> _Problem statement_: Return each line in the records below that includes "your".

(Document images with source code)

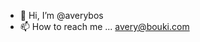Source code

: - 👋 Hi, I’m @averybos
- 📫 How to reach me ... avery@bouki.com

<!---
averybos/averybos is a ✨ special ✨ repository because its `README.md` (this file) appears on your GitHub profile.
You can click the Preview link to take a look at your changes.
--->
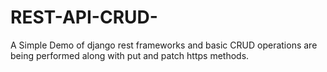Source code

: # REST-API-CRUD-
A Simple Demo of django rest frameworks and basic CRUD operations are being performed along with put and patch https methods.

* * *

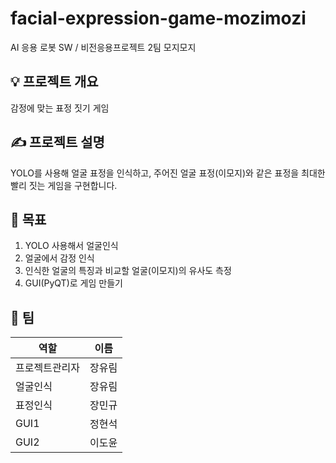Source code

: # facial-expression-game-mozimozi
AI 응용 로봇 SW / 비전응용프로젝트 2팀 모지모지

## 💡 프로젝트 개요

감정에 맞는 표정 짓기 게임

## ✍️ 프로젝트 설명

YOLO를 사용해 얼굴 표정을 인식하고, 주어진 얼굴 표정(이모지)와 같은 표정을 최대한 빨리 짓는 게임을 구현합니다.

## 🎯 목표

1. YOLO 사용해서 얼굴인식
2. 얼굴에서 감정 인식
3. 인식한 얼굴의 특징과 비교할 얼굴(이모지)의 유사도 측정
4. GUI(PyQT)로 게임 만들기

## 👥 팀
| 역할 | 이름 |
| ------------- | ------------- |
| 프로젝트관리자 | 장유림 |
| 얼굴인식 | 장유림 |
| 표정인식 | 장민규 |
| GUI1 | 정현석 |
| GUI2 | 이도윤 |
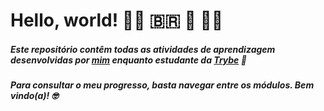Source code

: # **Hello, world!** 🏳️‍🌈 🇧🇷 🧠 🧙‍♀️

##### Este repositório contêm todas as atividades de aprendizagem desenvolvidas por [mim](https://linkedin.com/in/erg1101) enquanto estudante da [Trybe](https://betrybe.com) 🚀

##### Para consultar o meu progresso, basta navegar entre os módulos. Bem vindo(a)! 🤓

> _Written solution_:
averybos/averybos is a ✨ special ✨ repository because its `README.md` (this file) appears on your GitHub profile.
You can click the Preview link to take a look at your changes.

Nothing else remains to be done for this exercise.